Photos by Jessa Farrell-Churchill.
Monday, November 29, 2021
Friday, November 5, 2021
So somehow four years got by us, but a few weeks ago Jessa and I finally returned, this time with daughter Ellie and retired dog Maxine in tow, to Fort Robinson and the surrounding Pine Ridge region of Nebraska. The drive up, mainly on Nebraska Highway 2 through the Sandhills, offered raptor sightings aplenty: the usual red-tailed hawks and American kestrels, to be sure, but also bald eagles, northern harriers (my first of the season), ferruginous hawks, and golden eagles. Additionally, not one but two good looks at coyotes, magnificent animals both, with lots of rusty red in their pelage, especially on the shoulders. My day was made even before we arrived.
Over the course of the weekend, we showed Ellie around the Fort and discussed its history, we drove scenic roads, we did some hiking—even the ancient Maxie covered a mile or more on her short little legs, and though I don't know what her perception of the scenery was like, she did seem to enjoy herself—all in the most glorious October sunshine. If there's a better time to be in northwestern Nebraska, I can't imagine when that might be.
We saw more ferruginous hawks, more goldens, and an osprey who was fishing Johnson Lake while we did the same. (In our brief, late-evening visit to Johnson, Ellie caught a couple of nice bluegills and I contented myself with a single rainbow trout; if the osprey secured dinner, I didn't see it.) And I was reminded of a raptor sighting from our trip four years ago that I didn't write about at the time.

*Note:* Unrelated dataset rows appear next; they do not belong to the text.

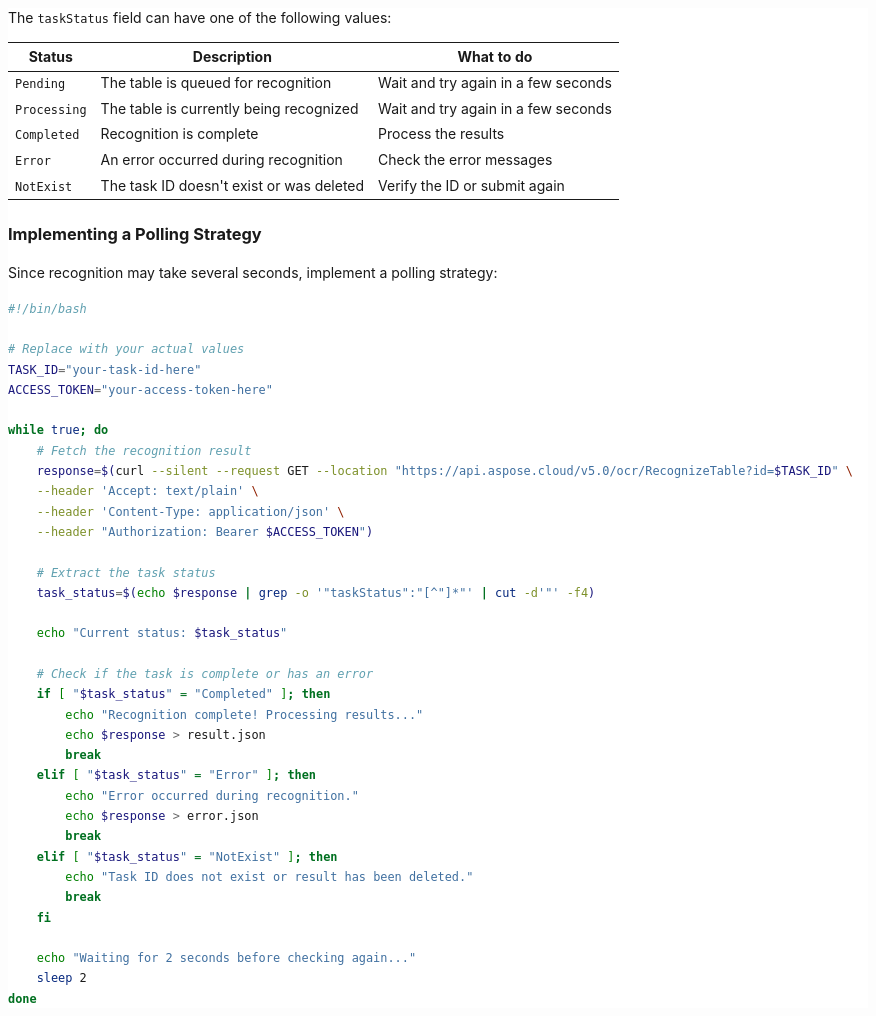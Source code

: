 The `taskStatus` field can have one of the following values:

| Status | Description | What to do |
|--------|-------------|------------|
| `Pending` | The table is queued for recognition | Wait and try again in a few seconds |
| `Processing` | The table is currently being recognized | Wait and try again in a few seconds |
| `Completed` | Recognition is complete | Process the results |
| `Error` | An error occurred during recognition | Check the error messages |
| `NotExist` | The task ID doesn't exist or was deleted | Verify the ID or submit again |

### Implementing a Polling Strategy

Since recognition may take several seconds, implement a polling strategy:

```bash
#!/bin/bash

# Replace with your actual values
TASK_ID="your-task-id-here"
ACCESS_TOKEN="your-access-token-here"

while true; do
    # Fetch the recognition result
    response=$(curl --silent --request GET --location "https://api.aspose.cloud/v5.0/ocr/RecognizeTable?id=$TASK_ID" \
    --header 'Accept: text/plain' \
    --header 'Content-Type: application/json' \
    --header "Authorization: Bearer $ACCESS_TOKEN")
    
    # Extract the task status
    task_status=$(echo $response | grep -o '"taskStatus":"[^"]*"' | cut -d'"' -f4)
    
    echo "Current status: $task_status"
    
    # Check if the task is complete or has an error
    if [ "$task_status" = "Completed" ]; then
        echo "Recognition complete! Processing results..."
        echo $response > result.json
        break
    elif [ "$task_status" = "Error" ]; then
        echo "Error occurred during recognition."
        echo $response > error.json
        break
    elif [ "$task_status" = "NotExist" ]; then
        echo "Task ID does not exist or result has been deleted."
        break
    fi
    
    echo "Waiting for 2 seconds before checking again..."
    sleep 2
done
```
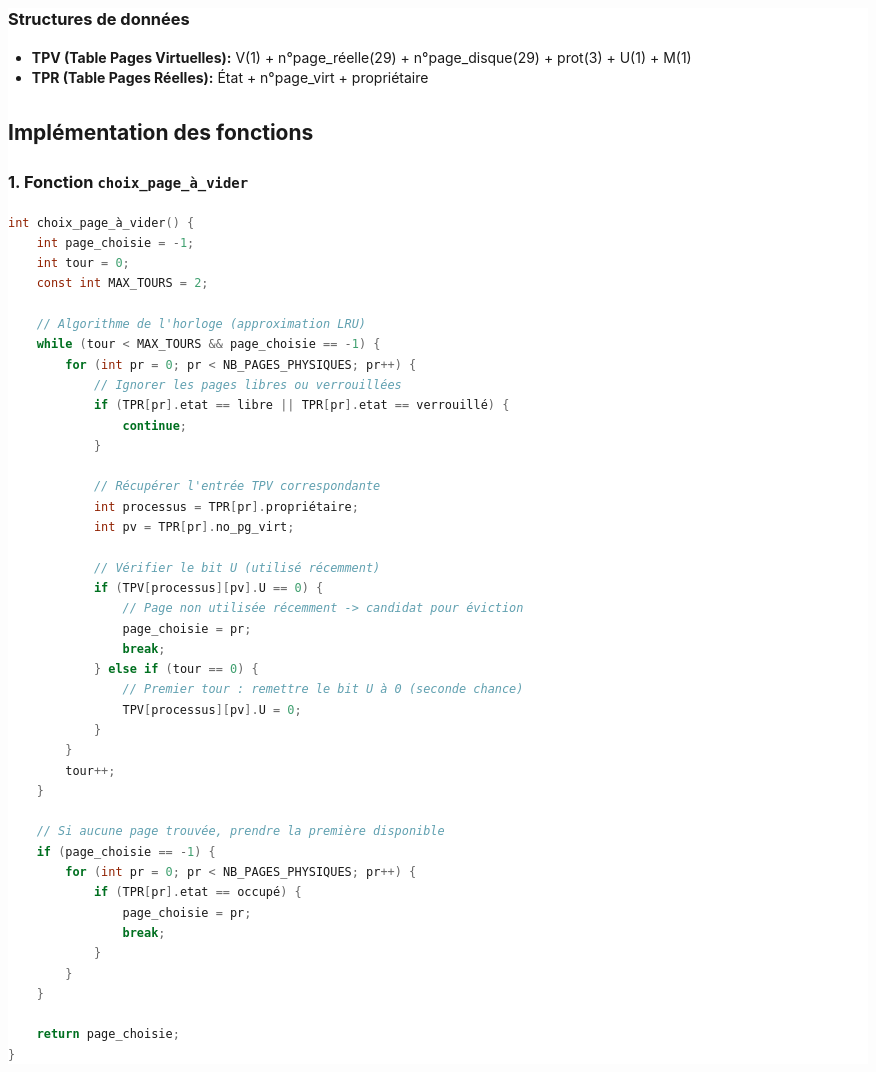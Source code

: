 ### Structures de données
- **TPV (Table Pages Virtuelles):** V(1) + n°page_réelle(29) + n°page_disque(29) + prot(3) + U(1) + M(1)
- **TPR (Table Pages Réelles):** État + n°page_virt + propriétaire

## Implémentation des fonctions

### 1. Fonction `choix_page_à_vider`

```c
int choix_page_à_vider() {
    int page_choisie = -1;
    int tour = 0;
    const int MAX_TOURS = 2;
    
    // Algorithme de l'horloge (approximation LRU)
    while (tour < MAX_TOURS && page_choisie == -1) {
        for (int pr = 0; pr < NB_PAGES_PHYSIQUES; pr++) {
            // Ignorer les pages libres ou verrouillées
            if (TPR[pr].etat == libre || TPR[pr].etat == verrouillé) {
                continue;
            }
            
            // Récupérer l'entrée TPV correspondante
            int processus = TPR[pr].propriétaire;
            int pv = TPR[pr].no_pg_virt;
            
            // Vérifier le bit U (utilisé récemment)
            if (TPV[processus][pv].U == 0) {
                // Page non utilisée récemment -> candidat pour éviction
                page_choisie = pr;
                break;
            } else if (tour == 0) {
                // Premier tour : remettre le bit U à 0 (seconde chance)
                TPV[processus][pv].U = 0;
            }
        }
        tour++;
    }
    
    // Si aucune page trouvée, prendre la première disponible
    if (page_choisie == -1) {
        for (int pr = 0; pr < NB_PAGES_PHYSIQUES; pr++) {
            if (TPR[pr].etat == occupé) {
                page_choisie = pr;
                break;
            }
        }
    }
    
    return page_choisie;
}
```
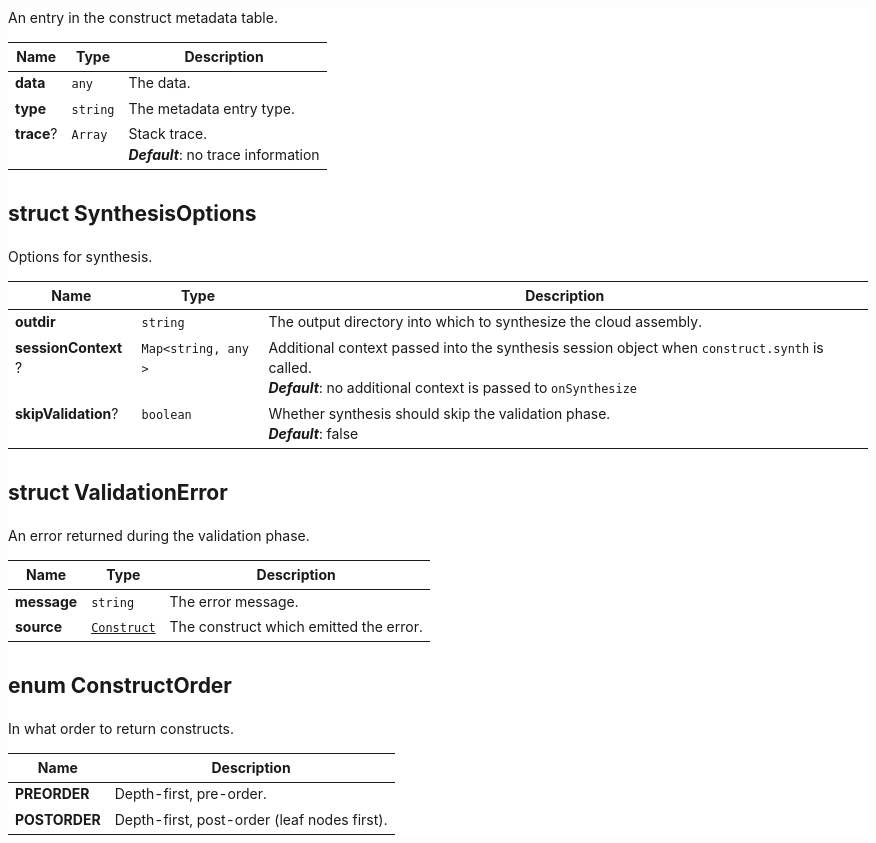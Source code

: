 
An entry in the construct metadata table.



Name | Type | Description 
-----|------|-------------
**data** | <code>any</code> | The data.
**type** | <code>string</code> | The metadata entry type.
**trace**? | <code>Array<string></code> | Stack trace.<br/>__*Default*__: no trace information



## struct SynthesisOptions  <a id="constructs-synthesisoptions"></a>


Options for synthesis.



Name | Type | Description 
-----|------|-------------
**outdir** | <code>string</code> | The output directory into which to synthesize the cloud assembly.
**sessionContext**? | <code>Map<string, any></code> | Additional context passed into the synthesis session object when `construct.synth` is called.<br/>__*Default*__: no additional context is passed to `onSynthesize`
**skipValidation**? | <code>boolean</code> | Whether synthesis should skip the validation phase.<br/>__*Default*__: false



## struct ValidationError  <a id="constructs-validationerror"></a>


An error returned during the validation phase.



Name | Type | Description 
-----|------|-------------
**message** | <code>string</code> | The error message.
**source** | <code>[Construct](#constructs-construct)</code> | The construct which emitted the error.



## enum ConstructOrder  <a id="constructs-constructorder"></a>

In what order to return constructs.

Name | Description
-----|-----
**PREORDER** |Depth-first, pre-order.
**POSTORDER** |Depth-first, post-order (leaf nodes first).


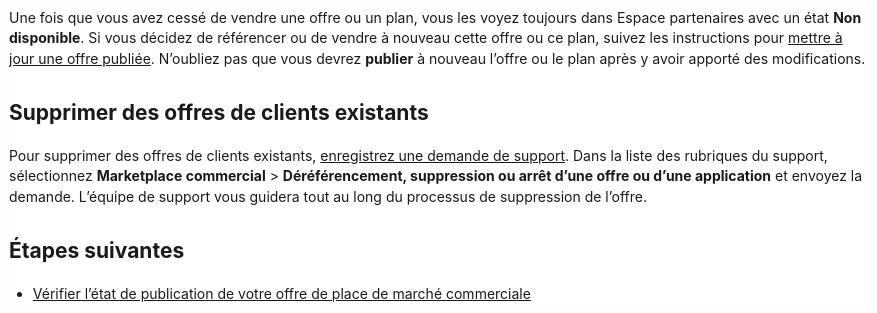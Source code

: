 Une fois que vous avez cessé de vendre une offre ou un plan, vous les voyez toujours dans Espace partenaires avec un état **Non disponible**. Si vous décidez de référencer ou de vendre à nouveau cette offre ou ce plan, suivez les instructions pour [mettre à jour une offre publiée](#update-a-published-offer). N’oubliez pas que vous devrez **publier** à nouveau l’offre ou le plan après y avoir apporté des modifications.

## <a name="remove-offers-from-existing-customers"></a>Supprimer des offres de clients existants

Pour supprimer des offres de clients existants, [enregistrez une demande de support](https://aka.ms/marketplacepublishersupport). Dans la liste des rubriques du support, sélectionnez **Marketplace commercial** > **Déréférencement, suppression ou arrêt d’une offre ou d’une application** et envoyez la demande. L’équipe de support vous guidera tout au long du processus de suppression de l’offre.

## <a name="next-steps"></a>Étapes suivantes

- [Vérifier l’état de publication de votre offre de place de marché commerciale](../review-publish-offer.md)
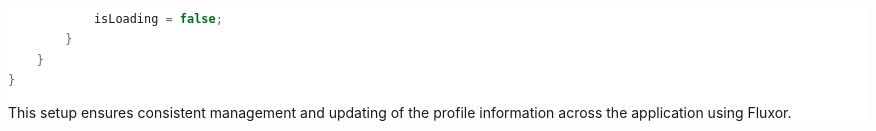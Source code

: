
 ```C#
            isLoading = false;
        }
    }
}
```
This setup ensures consistent management and updating of the profile information across the application using Fluxor.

Jessa and I had driven west from Crawford to Harrison, the only town in Sioux County; from there, we were headed to Coffee Park, located on Sowbelly Creek a few miles out of town. On the way there, I stopped in the gravel road to look at a hawk on a fencepost just in front of us. We were both looking through binoculars when Jessa said something about how cute the little bird was; I lowered my glasses from the hulking ferruginous hawk in front of me to give my wife an incredulous stare, only to find her still locked on a Richardson's merlin perched on another fencepost, literally across the road from my ferrug.
[Not that a ferrug can't be cute: like this one from Birdorable.]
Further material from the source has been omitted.